┌──

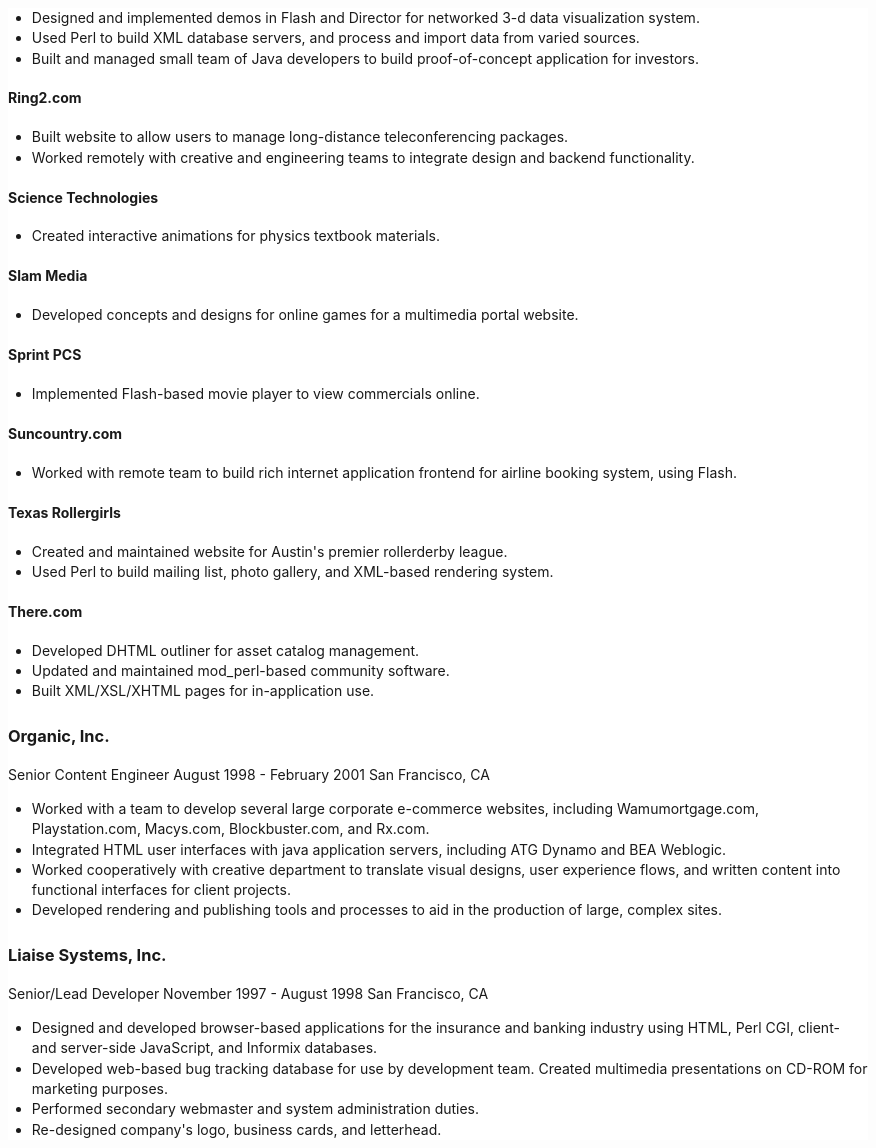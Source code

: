 * Designed and implemented demos in Flash and Director for networked 3-d data visualization system.
* Used Perl to build XML database servers, and process and import data from varied sources.
* Built and managed small team of Java developers to build proof-of-concept application for investors.
#### Ring2.com
* Built website to allow users to manage long-distance teleconferencing packages.
* Worked remotely with creative and engineering teams to integrate design and backend functionality.
#### Science Technologies
* Created interactive animations for physics textbook materials.
#### Slam Media
* Developed concepts and designs for online games for a multimedia portal website.
#### Sprint PCS
* Implemented Flash-based movie player to view commercials online.
#### Suncountry.com
* Worked with remote team to build rich internet application frontend for airline booking system, using Flash.
#### Texas Rollergirls
* Created and maintained website for Austin's premier rollerderby league.
* Used Perl to build mailing list, photo gallery, and XML-based rendering system.
#### There.com
* Developed DHTML outliner for asset catalog management.
* Updated and maintained mod_perl-based community software.
* Built XML/XSL/XHTML pages for in-application use.

### Organic, Inc.
Senior Content Engineer
August 1998 - February 2001
San Francisco, CA

* Worked with a team to develop several large corporate e-commerce websites, including Wamumortgage.com, Playstation.com, Macys.com, Blockbuster.com, and Rx.com.
* Integrated HTML user interfaces with java application servers, including ATG Dynamo and BEA Weblogic.
* Worked cooperatively with creative department to translate visual designs, user experience flows, and written content into functional interfaces for client projects.
* Developed rendering and publishing tools and processes to aid in the production of large, complex sites.

### Liaise Systems, Inc.
Senior/Lead Developer
November 1997 - August 1998
San Francisco, CA

* Designed and developed browser-based applications for the insurance and banking industry using HTML, Perl CGI, client- and server-side JavaScript, and Informix databases.
* Developed web-based bug tracking database for use by development team. Created multimedia presentations on CD-ROM for marketing purposes.
* Performed secondary webmaster and system administration duties.
* Re-designed company's logo, business cards, and letterhead.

└──

_What needs to be done_. In the entries above, the lines between the one holding "for in-application use." and the one holding "and BEA Weblogic.", inclusive, are to be printed exactly as written, and those alone.

_Result for this exercise_.
* Built XML/XSL/XHTML pages for in-application use.

### Organic, Inc.
Senior Content Engineer
August 1998 - February 2001
San Francisco, CA

* Worked with a team to develop several large corporate e-commerce websites, including Wamumortgage.com, Playstation.com, Macys.com, Blockbuster.com, and Rx.com.
* Integrated HTML user interfaces with java application servers, including ATG Dynamo and BEA Weblogic.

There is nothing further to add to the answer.